Exercise data |

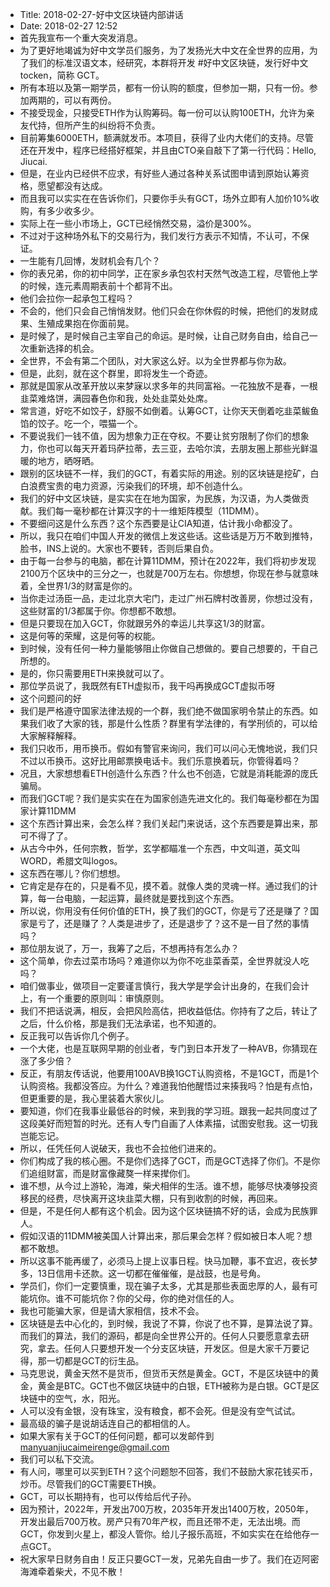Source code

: - Title: 2018-02-27-好中文区块链内部讲话
- Date: 2018-02-27 12:52
- 首先我宣布一个重大突发消息。
- 为了更好地竭诚为好中文学员们服务，为了发扬光大中文在全世界的应用，为了我们的标准汉语文本，经研究，本群将开发 #好中文区块链，发行好中文tocken，简称 GCT。
- 所有本班以及第一期学员，都有一份认购的额度，但参加一期，只有一份。参加两期的，可以有两份。
- 不接受现金，只接受ETH作为认购筹码。每一份可以认购100ETH，允许为亲友代持，但所产生的纠纷将不负责。
- 目前筹集6000ETH，额满就发币。本项目，获得了业内大佬们的支持。尽管还在开发中，程序已经搭好框架，并且由CTO亲自敲下了第一行代码：Hello, Jiucai.
- 但是，在业内已经供不应求，有好些人通过各种关系试图申请到原始认筹资格，愿望都没有达成。
- 而且我可以实实在在告诉你们，只要你手头有GCT，场外立即有人加价10%收购，有多少收多少。
- 实际上在一些小市场上，GCT已经悄然交易，溢价是300%。
- 不过对于这种场外私下的交易行为，我们发行方表示不知情，不认可，不保证。
- 一生能有几回博，发财机会有几个？
- 你的表兄弟，你的初中同学，正在家乡承包农村天然气改造工程，尽管他上学的时候，连元素周期表前十个都背不出。
- 他们会拉你一起承包工程吗？
- 不会的，他们只会自己悄悄发财。他们只会在你休假的时候，把他们的发财成果、生殖成果抱在你面前晃。
- 是时候了，是时候自己主宰自己的命运。是时候，让自己财务自由，给自己一次重新选择的机会。
- 全世界，不会有第二个团队，对大家这么好。以为全世界都与你为敌。
- 但是，此刻，就在这个群里，即将发生一个奇迹。
- 那就是国家从改革开放以来梦寐以求多年的共同富裕。一花独放不是春，一根韭菜难烙饼，满园春色你和我，处处韭菜处处席。
- 常言道，好吃不如饺子，舒服不如倒着。认筹GCT，让你天天倒着吃韭菜鲅鱼馅的饺子。吃一个，喂猫一个。
- 不要说我们一钱不值，因为想象力正在夺权。不要让贫穷限制了你们的想象力，你也可以每天开着玛萨拉蒂，去三亚，去哈尔滨，去朋友圈上那些光鲜温暖的地方，晒呀晒。
- 跟别的区块链不一样，我们的GCT，有着实际的用途。别的区块链是挖矿，白白浪费宝贵的电力资源，污染我们的环境，却不创造什么。
- 我们的好中文区块链，是实实在在地为国家，为民族，为汉语，为人类做贡献。我们每一毫秒都在计算汉字的十一维矩阵模型（11DMM）。
- 不要细问这是什么东西？这个东西要是让CIA知道，估计我小命都没了。
- 所以，我只在咱们中国人开发的微信上发这些话。这些话是万万不敢到推特，脸书，INS上说的。大家也不要转，否则后果自负。
- 由于每一台参与的电脑，都在计算11DMM，预计在2022年，我们将初步发现2100万个区块中的三分之一，也就是700万左右。你想想，你现在参与就意味着，全世界1/3的财富是你的。
- 当你走过汤臣一品，走过北京大宅门，走过广州石牌村改善房，你想过没有，这些财富的1/3都属于你。你想都不敢想。
- 但是只要现在加入GCT，你就跟另外的幸运儿共享这1/3的财富。
- 这是何等的荣耀，这是何等的权能。
- 到时候，没有任何一种力量能够阻止你做自己想做的。要自己想要的，干自己所想的。
- 是的，你只需要用ETH来换就可以了。
- 那位学员说了，我既然有ETH虚拟币，我干吗再换成GCT虚拟币呀
- 这个问题问的好
- 我们是严格遵守国家法律法规的一个群，我们绝不做国家明令禁止的东西。如果我们收了大家的钱，那是什么性质？群里有学法律的，有学刑侦的，可以给大家解释解释。
- 我们只收币，用币换币。假如有警官来询问，我们可以问心无愧地说，我们只不过以币换币。这好比用邮票换电话卡。我们乐意换着玩，你管得着吗？
- 况且，大家想想看ETH创造什么东西？什么也不创造，它就是消耗能源的庞氏骗局。
- 而我们GCT呢？我们是实实在在为国家创造先进文化的。我们每毫秒都在为国家计算11DMM
- 这个东西计算出来，会怎么样？我们关起门来说话，这个东西要是算出来，那可不得了了。
- 从古今中外，任何宗教，哲学，玄学都瞄准一个东西，中文叫道，英文叫WORD，希腊文叫logos。
- 这东西在哪儿？你们想想。
- 它肯定是存在的，只是看不见，摸不着。就像人类的灵魂一样。通过我们的计算，每一台电脑，一起运算，最终就是要找到这个东西。
- 所以说，你用没有任何价值的ETH，换了我们的GCT，你是亏了还是赚了？国家是亏了，还是赚了？人类是进步了，还是退步了？这不是一目了然的事情吗？
- 那位朋友说了，万一，我筹了之后，不想再持有怎么办？
- 这个简单，你去过菜市场吗？难道你以为你不吃韭菜香菜，全世界就没人吃吗？
- 咱们做事业，做项目一定要谨言慎行，我大学是学会计出身的，在我们会计上，有一个重要的原则叫：审慎原则。
- 我们不把话说满，相反，会把风险高估，把收益低估。你持有了之后，转让了之后，什么价格，那是我们无法承诺，也不知道的。
- 反正我可以告诉你几个例子。
- 一个大佬，也是互联网早期的创业者，专门到日本开发了一种AVB，你猜现在涨了多少倍？
- 反正，有朋友传话说，他要用100AVB换1GCT认购资格，不是1GCT，而是1个认购资格。我都没答应。为什么？难道我怕他醒悟过来揍我吗？怕是有点怕，但更重要的是，我心里装着大家伙儿。
- 要知道，你们在我事业最低谷的时候，来到我的学习班。跟我一起共同度过了这段美好而短暂的时光。还有人专门自画了人体素描，试图安慰我。这一切我岂能忘记。
- 所以，任凭任何人说破天，我也不会拉他们进来的。
- 你们构成了我的核心圈。不是你们选择了GCT，而是GCT选择了你们。不是你们追组财富，而是财富像藏獒一样来撵你们。
- 谁不想，从今过上游轮，海滩，柴犬相伴的生活。谁不想，能够尽快凑够投资移民的经费，尽快离开这块韭菜大棚，只有到收割的时候，再回来。
- 但是，不是任何人都有这个机会。因为这个区块链搞不好的话，会成为民族罪人。
- 假如汉语的11DMM被美国人计算出来，那后果会怎样？假如被日本人呢？想都不敢想。
- 所以这事不能再缓了，必须马上提上议事日程。快马加鞭，事不宜迟，夜长梦多，13日信用卡还款。这一切都在催催催，是战鼓，也是号角。
- 学员们，你们一定要慎重，现在骗子太多，尤其是那些表面忠厚的人，最有可能坑你。谁不可能坑你？你的父母，你的绝对信任的人。
- 我也可能骗大家，但是请大家相信，技术不会。
- 区块链是去中心化的，到时候，我说了不算，你说了也不算，是算法说了算。而我们的算法，我们的源码，都是向全世界公开的。任何人只要愿意拿去研究，拿去。任何人只要想开发一个分支区块链，开发区。但是大家千万要记得，那一切都是GCT的衍生品。
- 马克思说，黄金天然不是货币，但货币天然是黄金。GCT，不是区块链中的黄金，黄金是BTC。GCT也不做区块链中的白银，ETH被称为是白银。GCT是区块链中的空气，水，阳光。
- 人可以没有金银，没有珠宝，没有粮食，都不会死。但是没有空气试试。
- 最高级的骗子是说胡话连自己的都相信的人。
- 如果大家有关于GCT的任何问题，都可以发邮件到 manyuanjiucaimeirenge@gmail.com
- 我们可以私下交流。
- 有人问，哪里可以买到ETH？这个问题恕不回答，我们不鼓励大家花钱买币，炒币。尽管我们的GCT需要ETH换。
- GCT，可以长期持有，也可以传给后代子孙。
- 因为预计，2022年，开发出700万枚，2035年开发出1400万枚，2050年，开发出最后700万枚。房产只有70年产权，而且还带不走，无法出境。而GCT，你发到火星上，都没人管你。给儿子报乐高班，不如实实在在给他存一点GCT。
- 祝大家早日财务自由！反正只要GCT一发，兄弟先自由一步了。我们在迈阿密海滩牵着柴犬，不见不散！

What to work on | Each line from the first line of the listing through the line with "- 那位学员说了，我既然有ETH虚拟币，我干吗再换成GCT虚拟币呀" must be printed exactly, both ends included, and no picture may appear.

Exercise response |
Source code

: - Title: 2018-02-27-好中文区块链内部讲话
- Date: 2018-02-27 12:52
- 首先我宣布一个重大突发消息。
- 为了更好地竭诚为好中文学员们服务，为了发扬光大中文在全世界的应用，为了我们的标准汉语文本，经研究，本群将开发 #好中文区块链，发行好中文tocken，简称 GCT。
- 所有本班以及第一期学员，都有一份认购的额度，但参加一期，只有一份。参加两期的，可以有两份。
- 不接受现金，只接受ETH作为认购筹码。每一份可以认购100ETH，允许为亲友代持，但所产生的纠纷将不负责。
- 目前筹集6000ETH，额满就发币。本项目，获得了业内大佬们的支持。尽管还在开发中，程序已经搭好框架，并且由CTO亲自敲下了第一行代码：Hello, Jiucai.
- 但是，在业内已经供不应求，有好些人通过各种关系试图申请到原始认筹资格，愿望都没有达成。
- 而且我可以实实在在告诉你们，只要你手头有GCT，场外立即有人加价10%收购，有多少收多少。
- 实际上在一些小市场上，GCT已经悄然交易，溢价是300%。
- 不过对于这种场外私下的交易行为，我们发行方表示不知情，不认可，不保证。
- 一生能有几回博，发财机会有几个？
- 你的表兄弟，你的初中同学，正在家乡承包农村天然气改造工程，尽管他上学的时候，连元素周期表前十个都背不出。
- 他们会拉你一起承包工程吗？
- 不会的，他们只会自己悄悄发财。他们只会在你休假的时候，把他们的发财成果、生殖成果抱在你面前晃。
- 是时候了，是时候自己主宰自己的命运。是时候，让自己财务自由，给自己一次重新选择的机会。
- 全世界，不会有第二个团队，对大家这么好。以为全世界都与你为敌。
- 但是，此刻，就在这个群里，即将发生一个奇迹。
- 那就是国家从改革开放以来梦寐以求多年的共同富裕。一花独放不是春，一根韭菜难烙饼，满园春色你和我，处处韭菜处处席。
- 常言道，好吃不如饺子，舒服不如倒着。认筹GCT，让你天天倒着吃韭菜鲅鱼馅的饺子。吃一个，喂猫一个。
- 不要说我们一钱不值，因为想象力正在夺权。不要让贫穷限制了你们的想象力，你也可以每天开着玛萨拉蒂，去三亚，去哈尔滨，去朋友圈上那些光鲜温暖的地方，晒呀晒。
- 跟别的区块链不一样，我们的GCT，有着实际的用途。别的区块链是挖矿，白白浪费宝贵的电力资源，污染我们的环境，却不创造什么。
- 我们的好中文区块链，是实实在在地为国家，为民族，为汉语，为人类做贡献。我们每一毫秒都在计算汉字的十一维矩阵模型（11DMM）。
- 不要细问这是什么东西？这个东西要是让CIA知道，估计我小命都没了。
- 所以，我只在咱们中国人开发的微信上发这些话。这些话是万万不敢到推特，脸书，INS上说的。大家也不要转，否则后果自负。
- 由于每一台参与的电脑，都在计算11DMM，预计在2022年，我们将初步发现2100万个区块中的三分之一，也就是700万左右。你想想，你现在参与就意味着，全世界1/3的财富是你的。
- 当你走过汤臣一品，走过北京大宅门，走过广州石牌村改善房，你想过没有，这些财富的1/3都属于你。你想都不敢想。
- 但是只要现在加入GCT，你就跟另外的幸运儿共享这1/3的财富。
- 这是何等的荣耀，这是何等的权能。
- 到时候，没有任何一种力量能够阻止你做自己想做的。要自己想要的，干自己所想的。
- 是的，你只需要用ETH来换就可以了。
- 那位学员说了，我既然有ETH虚拟币，我干吗再换成GCT虚拟币呀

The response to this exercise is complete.